[Records from a collection]

+-------+

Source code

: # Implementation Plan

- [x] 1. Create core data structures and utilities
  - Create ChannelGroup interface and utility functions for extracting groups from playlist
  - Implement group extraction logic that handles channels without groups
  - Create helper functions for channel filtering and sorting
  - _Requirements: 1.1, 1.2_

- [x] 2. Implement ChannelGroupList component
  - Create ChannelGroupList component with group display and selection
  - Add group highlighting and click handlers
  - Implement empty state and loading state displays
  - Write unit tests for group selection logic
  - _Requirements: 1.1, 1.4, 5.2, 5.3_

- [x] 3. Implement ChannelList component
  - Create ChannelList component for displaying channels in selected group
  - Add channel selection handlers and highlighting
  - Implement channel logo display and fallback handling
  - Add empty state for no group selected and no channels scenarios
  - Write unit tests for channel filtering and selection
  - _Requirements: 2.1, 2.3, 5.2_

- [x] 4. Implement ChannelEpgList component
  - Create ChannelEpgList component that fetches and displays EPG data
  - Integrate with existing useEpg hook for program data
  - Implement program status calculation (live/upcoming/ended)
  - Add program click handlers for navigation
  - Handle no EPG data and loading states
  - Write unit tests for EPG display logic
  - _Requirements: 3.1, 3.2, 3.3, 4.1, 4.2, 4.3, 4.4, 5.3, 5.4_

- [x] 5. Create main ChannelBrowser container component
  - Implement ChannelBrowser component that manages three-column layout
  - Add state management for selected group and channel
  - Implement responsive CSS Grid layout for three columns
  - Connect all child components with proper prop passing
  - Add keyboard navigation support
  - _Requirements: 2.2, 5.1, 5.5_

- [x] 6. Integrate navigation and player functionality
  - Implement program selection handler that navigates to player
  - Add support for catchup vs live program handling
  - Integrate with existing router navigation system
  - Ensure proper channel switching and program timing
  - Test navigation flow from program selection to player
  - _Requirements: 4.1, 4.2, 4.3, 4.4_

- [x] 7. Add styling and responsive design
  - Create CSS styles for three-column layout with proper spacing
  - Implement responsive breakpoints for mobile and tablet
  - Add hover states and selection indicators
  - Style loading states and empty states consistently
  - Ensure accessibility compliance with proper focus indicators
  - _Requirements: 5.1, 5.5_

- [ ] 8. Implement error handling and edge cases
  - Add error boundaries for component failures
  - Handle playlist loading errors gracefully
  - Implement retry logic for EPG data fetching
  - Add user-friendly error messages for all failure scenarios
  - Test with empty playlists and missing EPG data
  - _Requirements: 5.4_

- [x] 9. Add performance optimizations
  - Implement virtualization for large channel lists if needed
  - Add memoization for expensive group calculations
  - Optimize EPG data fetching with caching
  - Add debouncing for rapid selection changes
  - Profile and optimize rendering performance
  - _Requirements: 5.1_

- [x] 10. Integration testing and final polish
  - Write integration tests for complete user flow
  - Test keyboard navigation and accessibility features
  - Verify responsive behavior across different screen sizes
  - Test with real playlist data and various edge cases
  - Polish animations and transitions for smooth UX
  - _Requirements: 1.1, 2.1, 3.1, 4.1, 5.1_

+-------+

## TASK BRIEF
Retype each entry without altering a single word.

## REPLY TO THE EXERCISE
Source code

: # Implementation Plan

- [x] 1. Create core data structures and utilities
  - Create ChannelGroup interface and utility functions for extracting groups from playlist
  - Implement group extraction logic that handles channels without groups
  - Create helper functions for channel filtering and sorting
  - _Requirements: 1.1, 1.2_

- [x] 2. Implement ChannelGroupList component
  - Create ChannelGroupList component with group display and selection
  - Add group highlighting and click handlers
  - Implement empty state and loading state displays
  - Write unit tests for group selection logic
  - _Requirements: 1.1, 1.4, 5.2, 5.3_

- [x] 3. Implement ChannelList component
  - Create ChannelList component for displaying channels in selected group
  - Add channel selection handlers and highlighting
  - Implement channel logo display and fallback handling
  - Add empty state for no group selected and no channels scenarios
  - Write unit tests for channel filtering and selection
  - _Requirements: 2.1, 2.3, 5.2_

- [x] 4. Implement ChannelEpgList component
  - Create ChannelEpgList component that fetches and displays EPG data
  - Integrate with existing useEpg hook for program data
  - Implement program status calculation (live/upcoming/ended)
  - Add program click handlers for navigation
  - Handle no EPG data and loading states
  - Write unit tests for EPG display logic
  - _Requirements: 3.1, 3.2, 3.3, 4.1, 4.2, 4.3, 4.4, 5.3, 5.4_

- [x] 5. Create main ChannelBrowser container component
  - Implement ChannelBrowser component that manages three-column layout
  - Add state management for selected group and channel
  - Implement responsive CSS Grid layout for three columns
  - Connect all child components with proper prop passing
  - Add keyboard navigation support
  - _Requirements: 2.2, 5.1, 5.5_

- [x] 6. Integrate navigation and player functionality
  - Implement program selection handler that navigates to player
  - Add support for catchup vs live program handling
  - Integrate with existing router navigation system
  - Ensure proper channel switching and program timing
  - Test navigation flow from program selection to player
  - _Requirements: 4.1, 4.2, 4.3, 4.4_

- [x] 7. Add styling and responsive design
  - Create CSS styles for three-column layout with proper spacing
  - Implement responsive breakpoints for mobile and tablet
  - Add hover states and selection indicators
  - Style loading states and empty states consistently
  - Ensure accessibility compliance with proper focus indicators
  - _Requirements: 5.1, 5.5_

- [ ] 8. Implement error handling and edge cases
  - Add error boundaries for component failures
  - Handle playlist loading errors gracefully
  - Implement retry logic for EPG data fetching
  - Add user-friendly error messages for all failure scenarios
  - Test with empty playlists and missing EPG data
  - _Requirements: 5.4_

- [x] 9. Add performance optimizations
  - Implement virtualization for large channel lists if needed
  - Add memoization for expensive group calculations
  - Optimize EPG data fetching with caching
  - Add debouncing for rapid selection changes
  - Profile and optimize rendering performance
  - _Requirements: 5.1_

- [x] 10. Integration testing and final polish
  - Write integration tests for complete user flow
  - Test keyboard navigation and accessibility features
  - Verify responsive behavior across different screen sizes
  - Test with real playlist data and various edge cases
  - Polish animations and transitions for smooth UX
  - _Requirements: 1.1, 2.1, 3.1, 4.1, 5.1_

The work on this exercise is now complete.